** Supplied material follows **
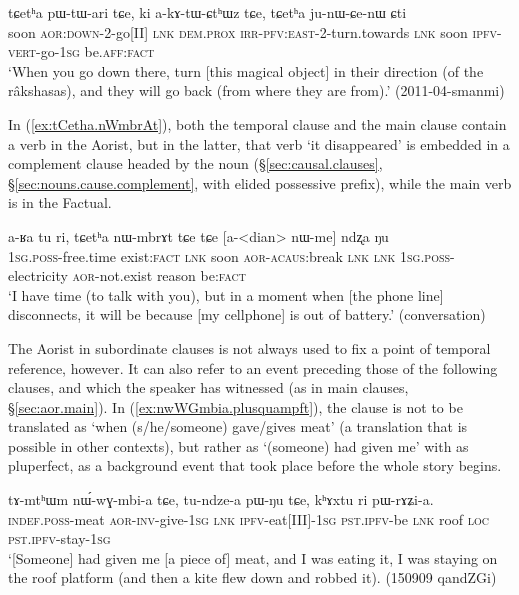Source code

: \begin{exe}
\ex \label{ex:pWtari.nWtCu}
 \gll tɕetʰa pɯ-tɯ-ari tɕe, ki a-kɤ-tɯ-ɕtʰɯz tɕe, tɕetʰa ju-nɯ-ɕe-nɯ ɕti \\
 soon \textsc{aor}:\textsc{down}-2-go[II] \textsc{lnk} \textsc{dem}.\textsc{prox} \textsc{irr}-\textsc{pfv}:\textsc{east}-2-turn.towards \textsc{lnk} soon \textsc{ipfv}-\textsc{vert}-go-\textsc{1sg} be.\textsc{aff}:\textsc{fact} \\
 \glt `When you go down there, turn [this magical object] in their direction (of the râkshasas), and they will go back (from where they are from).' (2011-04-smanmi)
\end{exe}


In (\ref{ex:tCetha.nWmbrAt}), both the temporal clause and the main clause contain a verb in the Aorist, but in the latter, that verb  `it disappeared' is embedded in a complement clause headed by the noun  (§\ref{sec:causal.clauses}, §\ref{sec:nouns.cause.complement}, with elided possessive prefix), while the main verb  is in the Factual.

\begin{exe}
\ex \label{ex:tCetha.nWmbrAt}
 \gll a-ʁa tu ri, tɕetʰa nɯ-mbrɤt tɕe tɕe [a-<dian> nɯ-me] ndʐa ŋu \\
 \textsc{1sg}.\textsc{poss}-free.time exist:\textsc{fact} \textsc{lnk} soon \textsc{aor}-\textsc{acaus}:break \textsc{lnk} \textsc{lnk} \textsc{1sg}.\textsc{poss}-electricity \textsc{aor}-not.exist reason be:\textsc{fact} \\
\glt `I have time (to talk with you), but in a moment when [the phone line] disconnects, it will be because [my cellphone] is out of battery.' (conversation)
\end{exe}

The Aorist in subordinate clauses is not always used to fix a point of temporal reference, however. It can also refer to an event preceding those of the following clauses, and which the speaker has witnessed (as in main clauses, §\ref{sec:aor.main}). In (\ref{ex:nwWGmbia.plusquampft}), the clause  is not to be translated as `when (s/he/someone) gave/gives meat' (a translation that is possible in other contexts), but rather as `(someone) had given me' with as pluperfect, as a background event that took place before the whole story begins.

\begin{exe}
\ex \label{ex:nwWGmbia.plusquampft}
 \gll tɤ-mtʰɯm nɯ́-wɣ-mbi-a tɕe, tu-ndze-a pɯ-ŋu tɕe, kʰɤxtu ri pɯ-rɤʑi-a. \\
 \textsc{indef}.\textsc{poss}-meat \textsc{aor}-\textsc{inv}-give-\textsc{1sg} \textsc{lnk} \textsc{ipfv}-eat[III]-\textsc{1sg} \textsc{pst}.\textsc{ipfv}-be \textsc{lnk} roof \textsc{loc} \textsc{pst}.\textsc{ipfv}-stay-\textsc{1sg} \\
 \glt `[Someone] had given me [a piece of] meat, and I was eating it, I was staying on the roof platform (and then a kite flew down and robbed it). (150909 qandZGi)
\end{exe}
** End of Supplied material **
Each line above is to be copied exactly, and the pictures are to be dropped.

Answer box.
Source code

: \begin{exe}
\ex \label{ex:pWtari.nWtCu}
 \gll tɕetʰa pɯ-tɯ-ari tɕe, ki a-kɤ-tɯ-ɕtʰɯz tɕe, tɕetʰa ju-nɯ-ɕe-nɯ ɕti \\
 soon \textsc{aor}:\textsc{down}-2-go[II] \textsc{lnk} \textsc{dem}.\textsc{prox} \textsc{irr}-\textsc{pfv}:\textsc{east}-2-turn.towards \textsc{lnk} soon \textsc{ipfv}-\textsc{vert}-go-\textsc{1sg} be.\textsc{aff}:\textsc{fact} \\
 \glt `When you go down there, turn [this magical object] in their direction (of the râkshasas), and they will go back (from where they are from).' (2011-04-smanmi)
\end{exe}


In (\ref{ex:tCetha.nWmbrAt}), both the temporal clause and the main clause contain a verb in the Aorist, but in the latter, that verb  `it disappeared' is embedded in a complement clause headed by the noun  (§\ref{sec:causal.clauses}, §\ref{sec:nouns.cause.complement}, with elided possessive prefix), while the main verb  is in the Factual.

\begin{exe}
\ex \label{ex:tCetha.nWmbrAt}
 \gll a-ʁa tu ri, tɕetʰa nɯ-mbrɤt tɕe tɕe [a-<dian> nɯ-me] ndʐa ŋu \\
 \textsc{1sg}.\textsc{poss}-free.time exist:\textsc{fact} \textsc{lnk} soon \textsc{aor}-\textsc{acaus}:break \textsc{lnk} \textsc{lnk} \textsc{1sg}.\textsc{poss}-electricity \textsc{aor}-not.exist reason be:\textsc{fact} \\
\glt `I have time (to talk with you), but in a moment when [the phone line] disconnects, it will be because [my cellphone] is out of battery.' (conversation)
\end{exe}

The Aorist in subordinate clauses is not always used to fix a point of temporal reference, however. It can also refer to an event preceding those of the following clauses, and which the speaker has witnessed (as in main clauses, §\ref{sec:aor.main}). In (\ref{ex:nwWGmbia.plusquampft}), the clause  is not to be translated as `when (s/he/someone) gave/gives meat' (a translation that is possible in other contexts), but rather as `(someone) had given me' with as pluperfect, as a background event that took place before the whole story begins.

\begin{exe}
\ex \label{ex:nwWGmbia.plusquampft}
 \gll tɤ-mtʰɯm nɯ́-wɣ-mbi-a tɕe, tu-ndze-a pɯ-ŋu tɕe, kʰɤxtu ri pɯ-rɤʑi-a. \\
 \textsc{indef}.\textsc{poss}-meat \textsc{aor}-\textsc{inv}-give-\textsc{1sg} \textsc{lnk} \textsc{ipfv}-eat[III]-\textsc{1sg} \textsc{pst}.\textsc{ipfv}-be \textsc{lnk} roof \textsc{loc} \textsc{pst}.\textsc{ipfv}-stay-\textsc{1sg} \\
 \glt `[Someone] had given me [a piece of] meat, and I was eating it, I was staying on the roof platform (and then a kite flew down and robbed it). (150909 qandZGi)
\end{exe}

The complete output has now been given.